PROMPT:
Keep only those lines of the records that include the string "more".

[Source texts of formatted documents]
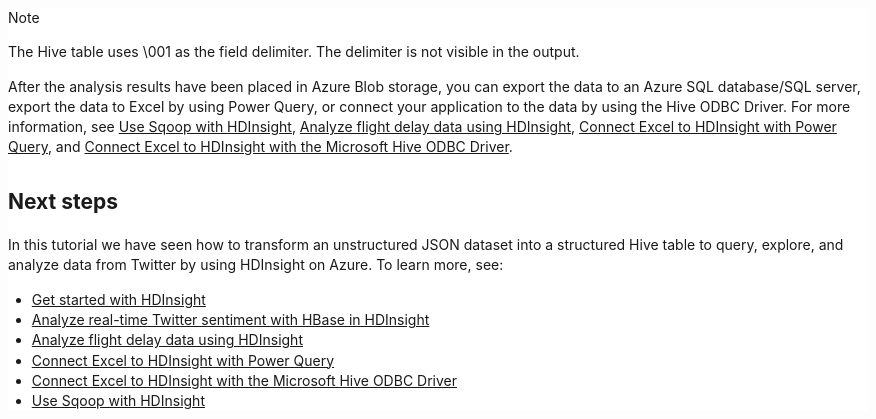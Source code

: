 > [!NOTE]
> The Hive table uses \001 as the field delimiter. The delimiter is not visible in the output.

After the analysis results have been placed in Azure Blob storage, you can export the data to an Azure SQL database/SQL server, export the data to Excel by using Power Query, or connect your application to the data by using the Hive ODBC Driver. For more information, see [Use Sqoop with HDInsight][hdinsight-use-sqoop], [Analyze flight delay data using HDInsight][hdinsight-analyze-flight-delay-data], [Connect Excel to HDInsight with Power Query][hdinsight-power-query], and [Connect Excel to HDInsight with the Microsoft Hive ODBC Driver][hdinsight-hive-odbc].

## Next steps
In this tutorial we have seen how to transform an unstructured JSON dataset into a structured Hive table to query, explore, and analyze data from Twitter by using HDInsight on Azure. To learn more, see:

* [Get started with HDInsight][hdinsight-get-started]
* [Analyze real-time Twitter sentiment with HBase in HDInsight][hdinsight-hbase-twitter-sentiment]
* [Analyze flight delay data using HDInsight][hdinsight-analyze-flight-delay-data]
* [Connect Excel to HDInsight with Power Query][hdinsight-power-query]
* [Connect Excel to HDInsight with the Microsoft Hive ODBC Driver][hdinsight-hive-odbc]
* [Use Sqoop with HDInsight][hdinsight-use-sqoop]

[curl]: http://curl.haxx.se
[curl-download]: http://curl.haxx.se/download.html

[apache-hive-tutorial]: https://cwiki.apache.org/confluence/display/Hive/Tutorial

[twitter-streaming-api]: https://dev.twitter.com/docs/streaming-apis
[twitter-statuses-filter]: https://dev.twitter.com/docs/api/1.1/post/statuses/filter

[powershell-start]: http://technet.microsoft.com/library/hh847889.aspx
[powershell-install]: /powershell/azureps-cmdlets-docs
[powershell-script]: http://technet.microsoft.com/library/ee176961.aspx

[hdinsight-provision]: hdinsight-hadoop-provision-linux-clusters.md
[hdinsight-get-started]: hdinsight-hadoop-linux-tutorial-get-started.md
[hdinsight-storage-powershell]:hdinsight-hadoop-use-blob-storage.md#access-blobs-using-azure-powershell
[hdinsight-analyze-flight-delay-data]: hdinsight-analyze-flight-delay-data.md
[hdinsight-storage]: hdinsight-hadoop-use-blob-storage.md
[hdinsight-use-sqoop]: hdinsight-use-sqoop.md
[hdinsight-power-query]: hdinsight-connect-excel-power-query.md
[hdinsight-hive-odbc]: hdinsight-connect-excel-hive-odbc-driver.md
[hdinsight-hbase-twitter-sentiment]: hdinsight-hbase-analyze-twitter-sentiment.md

SOLUTION FOR THIS PROBLEM:
After the analysis results have been placed in Azure Blob storage, you can export the data to an Azure SQL database/SQL server, export the data to Excel by using Power Query, or connect your application to the data by using the Hive ODBC Driver. For more information, see [Use Sqoop with HDInsight][hdinsight-use-sqoop], [Analyze flight delay data using HDInsight][hdinsight-analyze-flight-delay-data], [Connect Excel to HDInsight with Power Query][hdinsight-power-query], and [Connect Excel to HDInsight with the Microsoft Hive ODBC Driver][hdinsight-hive-odbc].
In this tutorial we have seen how to transform an unstructured JSON dataset into a structured Hive table to query, explore, and analyze data from Twitter by using HDInsight on Azure. To learn more, see:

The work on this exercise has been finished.